Well Ivermectin has been discussed for the last year as to whether it is of any actual benefit.. there's many fors and against arguments out there...


----------



## hawkdon (Sep 9, 2021)

Maybe the patients have worms!!!???? Misdiagnosis.


----------



## AnnieA (Sep 9, 2021)

Tom 86 said:


> I have a friend that was sick with Conav-19.  He went to the Dr.  The Dr. did his usual check & told him you definitely have conav-19 Problem is out hospitals are full no beds even in the ER.  Dr. told him I'm not supposed to do this as pharmaceuticals don't want people doing this.
> 
> So he gave him ivermectin 30 milligrams prescribed by him & filled by a pharmacy.  Three days later Don was feeling great & had all his pep & everything back. Went for the Conav-19 test & no signs of it.
> 
> The interesting part is I told Don this is what I give my dog for heartworms every month mixed with Propylene glycol. A vet gave me the formula to mix for different size dogs I use to have.  They never tested positive for heartworms in over 20 years.

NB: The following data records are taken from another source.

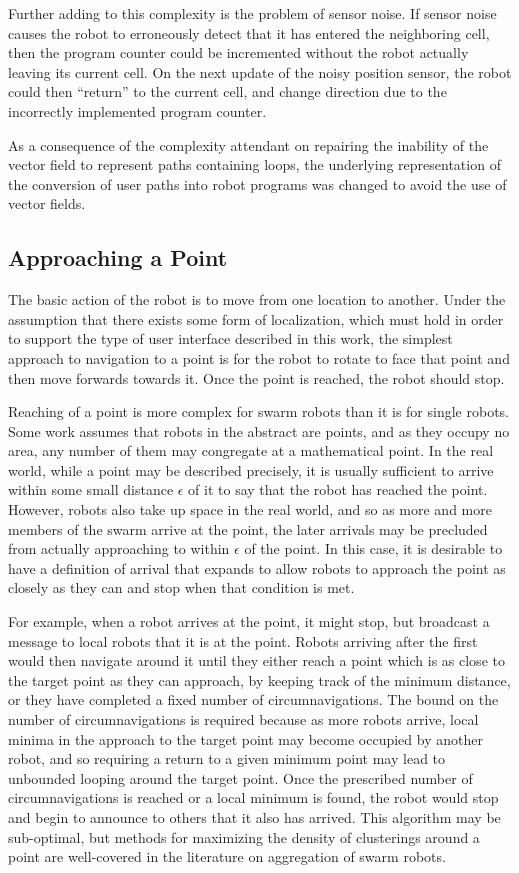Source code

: Further adding to this complexity is the problem of sensor noise. 
If sensor noise causes the robot to erroneously detect that it has entered the neighboring cell, then the program counter could be incremented without the robot actually leaving its current cell. 
On the next update of the noisy position sensor, the robot could then ``return'' to the current cell, and change direction due to the incorrectly implemented program counter. 

As a consequence of the complexity attendant on repairing the inability of the vector field to represent paths containing loops, the underlying representation of the conversion of user paths into robot programs was changed to avoid the use of vector fields. 

\subsection{Approaching a Point}

The basic action of the robot is to move from one location to another. 
Under the assumption that there exists some form of localization, which must hold in order to support the type of user interface described in this work, the simplest approach to navigation to a point is for the robot to rotate to face that point and then move forwards towards it. Once the point is reached, the robot should stop. 

Reaching of a point is more complex for swarm robots than it is for single robots. 
Some work assumes that robots in the abstract are points, and as they occupy no area, any number of them may congregate at a mathematical point. 
In the real world, while a point may be described precisely, it is usually sufficient to arrive within some small distance $\epsilon$ of it to say that the robot has reached the point. 
However, robots also take up space in the real world, and so as more and more members of the swarm arrive at the point, the later arrivals may be precluded from actually approaching to within $\epsilon$ of the point.
In this case, it is desirable to have a definition of arrival that expands to allow robots to approach the point as closely as they can and stop when that condition is met. 

For example, when a robot arrives at the point, it might stop, but broadcast a message to local robots that it is at the point. 
Robots arriving after the first would then navigate around it until they either reach a point which is as close to the target point as they can approach, by keeping track of the minimum distance, or they have completed a fixed number of circumnavigations. 
The bound on the number of circumnavigations is required because as more robots arrive, local minima in the approach to the target point may become occupied by another robot, and so requiring a return to a given minimum point may lead to unbounded looping around the target point. 
Once the prescribed number of circumnavigations is reached or a local minimum is found, the robot would stop and begin to announce to others that it also has arrived. 
This algorithm may be sub-optimal, but methods for maximizing the density of clusterings around a point are well-covered in the literature on aggregation of swarm robots. 

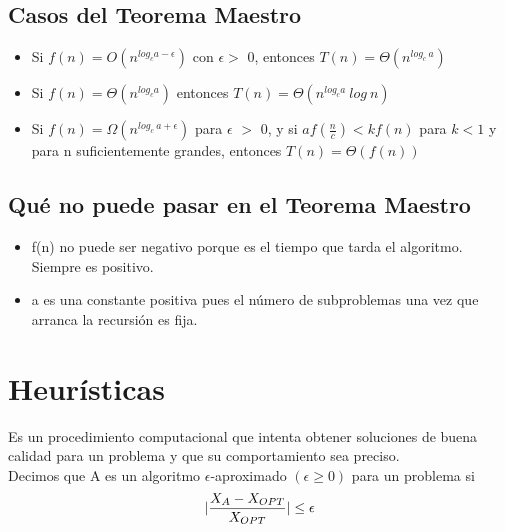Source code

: \documentclass[10pt,a4paper]{article}
\begin{document}
\subsection*{Casos del Teorema Maestro}
\begin{itemize}
    \item Si $f(n) = O(n^{log_{c} a-\epsilon})$ con $\epsilon >$ 0, entonces $T(n) = \Theta(n^{log_{c} \ a})$
    \item Si $f(n) = \Theta(n^{log_{c} a})$ entonces $T(n) = \Theta(n^{log_{c} a} \ log \ n)$
    \item Si $f(n) = \Omega(n^{log_{c} \ a + \epsilon})$ para $\epsilon$ $>$ 0, y si $ af(\frac{n}{c}) < kf(n)$ para $k<1$ y para n suficientemente grandes, entonces $T(n) = \Theta(f(n))$
\end{itemize}
\subsection*{Qué no puede pasar en el Teorema Maestro}
\begin{itemize}
    \item f(n) no puede ser negativo porque es el tiempo que tarda el algoritmo. Siempre es positivo.
    \item a es una constante positiva pues el número de subproblemas una vez que arranca la recursión es fija.
\end{itemize}
\section*{Heurísticas}
Es un procedimiento computacional que intenta obtener soluciones de buena calidad para un problema y que su comportamiento sea preciso. \\
Decimos que A es un algoritmo $\epsilon$-aproximado $(\epsilon \ge 0)$ para un problema si \[|\frac{X_{A} - X_{OPT}}{X_{OPT}}| \le \epsilon\]
\end{document}
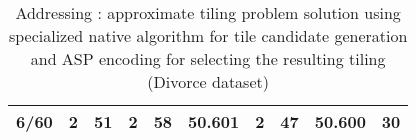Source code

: \begin{table}[]
\begin{tabular}{rrrrrrrrrr}
6/60                                           & 2                                       & 51                                          & 2                      & 58                         & 50.601                    & 2                                           & 47                                              & 50.600                                         & 30                          \\ \hline                         
\end{tabular}
\caption{Addressing \qsix: approximate tiling problem  solution using specialized native algorithm for tile candidate generation and ASP encoding for selecting the resulting tiling (Divorce dataset)}
\label{til:div}
\end{table}


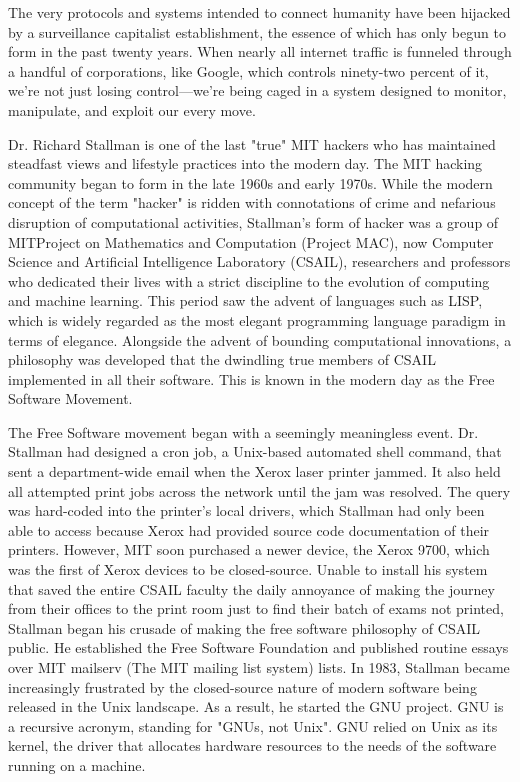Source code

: \documentclass{article}
\begin{document}
The very protocols and systems intended to connect humanity have been hijacked by a surveillance capitalist establishment, the essence of which has only begun to form in the past twenty years. When nearly all internet traffic is funneled through a handful of corporations, like Google, which controls ninety-two percent of it, we’re not just losing control—we’re being caged in a system designed to monitor, manipulate, and exploit our every move.

Dr. Richard Stallman is one of the last "true" MIT hackers who has maintained steadfast views and lifestyle practices into the modern day. The MIT hacking community began to form in the late 1960s and early 1970s. While the modern concept of the term "hacker" is ridden with connotations of crime and nefarious disruption of computational activities, Stallman's form of hacker was a group of MITProject on Mathematics and Computation (Project MAC), now Computer Science and Artificial Intelligence Laboratory (CSAIL), researchers and professors who dedicated their lives with a strict discipline to the evolution of computing and machine learning. This period saw the advent of languages such as LISP, which is widely regarded as the most elegant programming language paradigm in terms of elegance. Alongside the advent of bounding computational innovations, a philosophy was developed that the dwindling true members of CSAIL implemented in all their software. This is known in the modern day as the Free Software Movement. 

    The Free Software movement began with a seemingly meaningless event. Dr. Stallman had designed a cron job, a Unix-based automated shell command, that sent a department-wide email when the Xerox laser printer jammed. It also held all attempted print jobs across the network until the jam was resolved. The query was hard-coded into the printer's local drivers, which Stallman had only been able to access because Xerox had provided source code documentation of their printers. However, MIT soon purchased a newer device, the Xerox 9700, which was the first of Xerox devices to be closed-source. Unable to install his system that saved the entire CSAIL faculty the daily annoyance of making the journey from their offices to the print room just to find their batch of exams not printed, Stallman began his crusade of making the free software philosophy of CSAIL public. He established the Free Software Foundation and published routine essays over MIT mailserv (The MIT mailing list system) lists. In 1983, Stallman became increasingly frustrated by the closed-source nature of modern software being released in the Unix landscape. As a result, he started the GNU project. GNU is a recursive acronym, standing for "GNUs, not Unix". GNU relied on Unix as its kernel, the driver that allocates hardware resources to the needs of the software running on a machine.
\end{document}
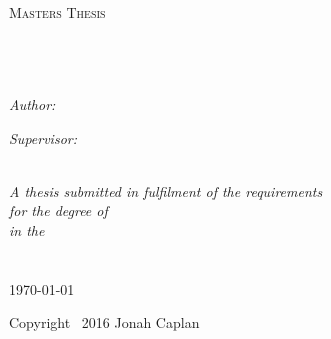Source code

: \documentclass[
12pt, %
oneside, %
english, %
onehalfspacing, %
]{MastersDoctoralThesis} %
\author{Jonah \textsc{Caplan}} %
\begin{document}
\frontmatter %

\pagestyle{plain} %


\begin{titlepage}
\begin{center}

\textsc{\LARGE \univname}\\[1.5cm] %
\textsc{\Large Masters Thesis}\\[0.5cm] %

\HRule \\[0.4cm] %
{\huge \bfseries \ttitle}\\[0.4cm] %
\HRule \\[1.5cm] %
 
\begin{minipage}{0.4\textwidth}
\begin{flushleft} \large
\emph{Author:}\\
\authorname %
\end{flushleft}
\end{minipage}
\begin{minipage}{0.4\textwidth}
\begin{flushright} \large
\emph{Supervisor:} \\
\supname %
\end{flushright}
\end{minipage}\\[3cm]
 
\large \textit{A thesis submitted in fulfilment of the requirements\\ for the degree of \degreename}\\[0.3cm] %
\textit{in the}\\[0.4cm]
\groupname\\\deptname\\[2cm] %
 
{\large \today}\\[4cm] %
 
\vfill


Copyright \textsf{\textcopyright} \ 2016 Jonah Caplan

\end{center}

\end{titlepage}
\end{document}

Don could very well be like many people who have mild cases regardless of intervention and was going to have a short case anyway.  Studies are showing some efficacy using Ivermectin for covid in prophylaxis, decreasing duration and mortality, but not as a magic three day cure.

As for using it for your dog, a good many medicines are used in both human and veterinary applications. Ivermectin has antiparasitic, antiviral, antibacterial properties for specific organisms, and in a few types of human cancers involving epigenetic deregulators such as SIN3A and SIN3B--tumor reducing properties that are still in the study phase.  It is mostly used as an antiparasitic in veterinary medicine.


----------



## Jules (Sep 9, 2021)

The ranch supply stores here are having a hard time keeping it on the shelves.


----------



## AnnieA (Sep 9, 2021)

Jules said:


> The ranch supply stores here are having a hard time keeping it on the shelves.



That's super dangerous.  Medications used for both human and veterinary applications are usually manufactured in the same facility, but dosing is different.   It's still a prescription drug for humans because of dosing.


----------



## Jules (Sep 9, 2021)

AnnieA said:


> That's super dangerous.  Medications used for both human and veterinary applications are usually manufactured in the same facility, but dosing is different.   It's still a human prescription drug because of dosing.


Yes, I should have mentioned the medical community is telling us that it’s not for human use.


----------



## win231 (Sep 9, 2021)

Jules said:


> The ranch supply stores here are having a hard time keeping it on the shelves.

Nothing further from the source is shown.